John F. Haught, noto teologo cattolico, professore emerito alla Georgetown University di Washington D.C., esperto di Science & Religion, fornisce in questo libro risposte chiare, concise e convincenti alle critiche alla religione contenute nei libri best-seller di Richard Dawkins L’illusione di Dio (2006), Sam Harris La fine della fede (2004) e Christopher Hitchens Dio non è grande (2007). Questi autori, dalla grande visibilità mediatica, sono fra gli esponenti di maggior spicco della corrente contemporanea del “nuovo ateismo”. L’A. mette in luce, in maniera sintetica e puntuale e con un intento divulgativo, come il modo di affrontare la religione sia in questi libri pieno di incoerenze logiche, malintesi superficiali e indebite generalizzazioni. Haught fa riferimento anche all’opera di Dennet, Breathing the Spell. Religion as a Natural Phenomenon. L’idea centrale di Dennet è che solo la natura sia reale, che Dio non esista e che solo la scienza possa darci una conoscenza affidabile della realtà. Su questa argomentazione si baserebbe l’idea secondo la quale qualunque persona ragionevole e scientificamente preparata dovrebbe rifiutarsi di credere in Dio. Di tale sorta sono le argomentazioni del “nuovo ateismo” che l’A. definisce come “teologicamente poco stimolanti”. Gli esponenti a cui l’A. fa riferimento adottano la strategia di «sopprimere praticamente qualsiasi voce teologica significativa che volesse mettersi in dialogo con loro. […] La loro visione della fede religiosa rimane sullo stesso livello non erudito della religiosità irriflessiva, superstiziosa e letteralista di coloro che essi criticano». (p. 18) Essi inoltre confondono e omologano la religione con gli estremismi, i fondamentalismi e i fanatismi.

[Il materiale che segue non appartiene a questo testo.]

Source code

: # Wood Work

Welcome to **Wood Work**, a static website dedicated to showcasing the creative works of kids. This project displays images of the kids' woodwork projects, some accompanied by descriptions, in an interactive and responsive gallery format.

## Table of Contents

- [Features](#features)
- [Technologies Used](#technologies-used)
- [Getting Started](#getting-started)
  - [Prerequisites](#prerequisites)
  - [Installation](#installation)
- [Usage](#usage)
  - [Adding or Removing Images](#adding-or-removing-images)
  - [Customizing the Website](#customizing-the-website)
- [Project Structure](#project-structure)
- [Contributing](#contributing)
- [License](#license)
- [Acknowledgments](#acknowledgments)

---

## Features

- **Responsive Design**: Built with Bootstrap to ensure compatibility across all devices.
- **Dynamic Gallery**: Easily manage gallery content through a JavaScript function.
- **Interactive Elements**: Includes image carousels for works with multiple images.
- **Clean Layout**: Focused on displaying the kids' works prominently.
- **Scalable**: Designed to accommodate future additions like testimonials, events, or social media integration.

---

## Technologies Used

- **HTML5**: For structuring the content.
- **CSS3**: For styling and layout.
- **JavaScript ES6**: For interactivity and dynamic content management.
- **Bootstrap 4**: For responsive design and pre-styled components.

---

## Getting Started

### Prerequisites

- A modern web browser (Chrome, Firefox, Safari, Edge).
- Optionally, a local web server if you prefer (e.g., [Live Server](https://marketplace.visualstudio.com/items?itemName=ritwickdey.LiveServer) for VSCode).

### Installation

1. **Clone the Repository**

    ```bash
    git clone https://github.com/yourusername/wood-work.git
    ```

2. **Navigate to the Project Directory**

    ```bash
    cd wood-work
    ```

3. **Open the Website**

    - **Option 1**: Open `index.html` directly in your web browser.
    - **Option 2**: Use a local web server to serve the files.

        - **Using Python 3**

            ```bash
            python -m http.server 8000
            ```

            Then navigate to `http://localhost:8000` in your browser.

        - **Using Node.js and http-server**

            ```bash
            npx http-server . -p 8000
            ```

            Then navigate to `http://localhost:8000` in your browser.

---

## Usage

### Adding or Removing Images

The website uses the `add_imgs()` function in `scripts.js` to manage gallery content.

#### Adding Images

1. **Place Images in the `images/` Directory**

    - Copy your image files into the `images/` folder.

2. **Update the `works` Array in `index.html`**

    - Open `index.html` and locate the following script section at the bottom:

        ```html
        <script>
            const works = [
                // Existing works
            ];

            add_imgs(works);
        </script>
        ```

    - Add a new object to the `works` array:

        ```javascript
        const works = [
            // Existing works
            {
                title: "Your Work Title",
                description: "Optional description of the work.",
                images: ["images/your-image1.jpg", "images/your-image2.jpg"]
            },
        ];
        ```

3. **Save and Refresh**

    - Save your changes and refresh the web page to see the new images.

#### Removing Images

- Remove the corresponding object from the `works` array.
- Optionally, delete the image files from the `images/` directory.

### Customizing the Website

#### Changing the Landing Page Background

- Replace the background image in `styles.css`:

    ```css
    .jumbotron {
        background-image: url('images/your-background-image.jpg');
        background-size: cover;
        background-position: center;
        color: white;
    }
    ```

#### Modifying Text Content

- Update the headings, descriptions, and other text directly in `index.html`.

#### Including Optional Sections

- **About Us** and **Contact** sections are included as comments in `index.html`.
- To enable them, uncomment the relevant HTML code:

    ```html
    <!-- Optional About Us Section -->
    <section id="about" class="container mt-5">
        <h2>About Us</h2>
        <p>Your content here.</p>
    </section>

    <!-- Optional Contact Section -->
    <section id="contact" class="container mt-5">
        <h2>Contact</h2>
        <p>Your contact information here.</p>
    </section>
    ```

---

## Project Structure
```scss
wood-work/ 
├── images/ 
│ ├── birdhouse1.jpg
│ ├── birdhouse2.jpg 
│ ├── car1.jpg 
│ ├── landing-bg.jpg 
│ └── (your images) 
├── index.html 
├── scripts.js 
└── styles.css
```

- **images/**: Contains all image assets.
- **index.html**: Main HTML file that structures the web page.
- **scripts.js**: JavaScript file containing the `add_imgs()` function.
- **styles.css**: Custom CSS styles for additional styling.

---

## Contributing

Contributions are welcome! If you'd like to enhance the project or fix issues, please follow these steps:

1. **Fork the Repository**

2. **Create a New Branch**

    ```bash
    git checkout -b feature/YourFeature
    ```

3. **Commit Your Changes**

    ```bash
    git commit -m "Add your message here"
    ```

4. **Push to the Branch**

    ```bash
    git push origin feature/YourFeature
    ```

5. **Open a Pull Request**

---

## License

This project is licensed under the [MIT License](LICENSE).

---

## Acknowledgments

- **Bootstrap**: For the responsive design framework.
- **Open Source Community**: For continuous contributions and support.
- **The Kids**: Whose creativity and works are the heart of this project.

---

Il teologo, dopo aver esposto in compendio le affermazioni principali dei tre autori (cap. 1), opera una distinzione tra le diverse forme di ateismo (cap. 2). All’ateismo duro, hard-core, del passato (Nietzsche, Camus, Sartre…), egli contrappone la “nuova” versione soft. Nei capitoli centrali l’A. offre una sintesi delle principali riflessioni in risposta agli interrogativi sulla teologia, su Dio, sul perché le persone credano o su come si possa essere buoni senza Dio, svolgendo una trattazione espositiva e critica precisa delle tesi del “nuovo ateismo”. Una di queste si basa sull’idea che ogni forma di fede sia irrazionale in quanto sarebbe “moralmente sbagliato” credere in qualcosa senza averne prove sufficienti. Tuttavia, come messo in evidenza da Haught: «anche alla base di tutte le affermazioni espresse dagli atei –compreso il rifiuto formale della fede– troviamo dichiarazioni d fede delle quali non è stata dimostrata l’attendibilità» (p. 30). L’A. paragona le argomentazioni dei “nuovi atei” contro la fede e la teologia al rifiuto dei creazionisti per l’evoluzione, espresso “senza aver mai seguito un corso di biologia”. Nel cap. 8, l’A., dopo aver mostrato che i nuovi atei pensano erroneamente e genericamente alla fede come a un tentativo “intellettualmente erroneo” per arrivare a qualcosa che somigli alla comprensione scientifica, si propone di dimostrare qui che «ciò che i nostri nuovi atei intendono per “Dio” non ha quasi nulla a che vedere con la fede cristiana e la teologia oggi intesa con quel nome» (pp. 21-22).
Haught sconfessa il culto per la scienza propugnato dai “nuovi atei”, mostrandolo quale tentativo di ridurre una realtà complessa; essi rivelano, nelle loro argomentazioni, il fondamentalismo proprio di chi è convinto di possedere la verità ma ha il timore di porsi in un dialogo aperto con chi la pensa diversamente. «Lo scientismo sta alla scienza come il letteralismo sta alla fede. È un modo di rimpicciolire il mondo per renderlo docile e manipolabile. È un modo di sopprimere l’ansia che può nascere da un incontro più aperto, coraggioso e sano con il mistero» (p.70).
Suggeriamo la lettura dell’opera di John Haught, una delle poche in lingua italiana che si preoccupa di rispondere al movimento del “nuovo ateismo”, in quanto particolarmente utile per inquadrare il fenomeno in oggetto; infatti, nonostante la debolezza teoretica degli argomenti associati ai nuovi atei, gli autori da lui recensiti godono di una ampia diffusione.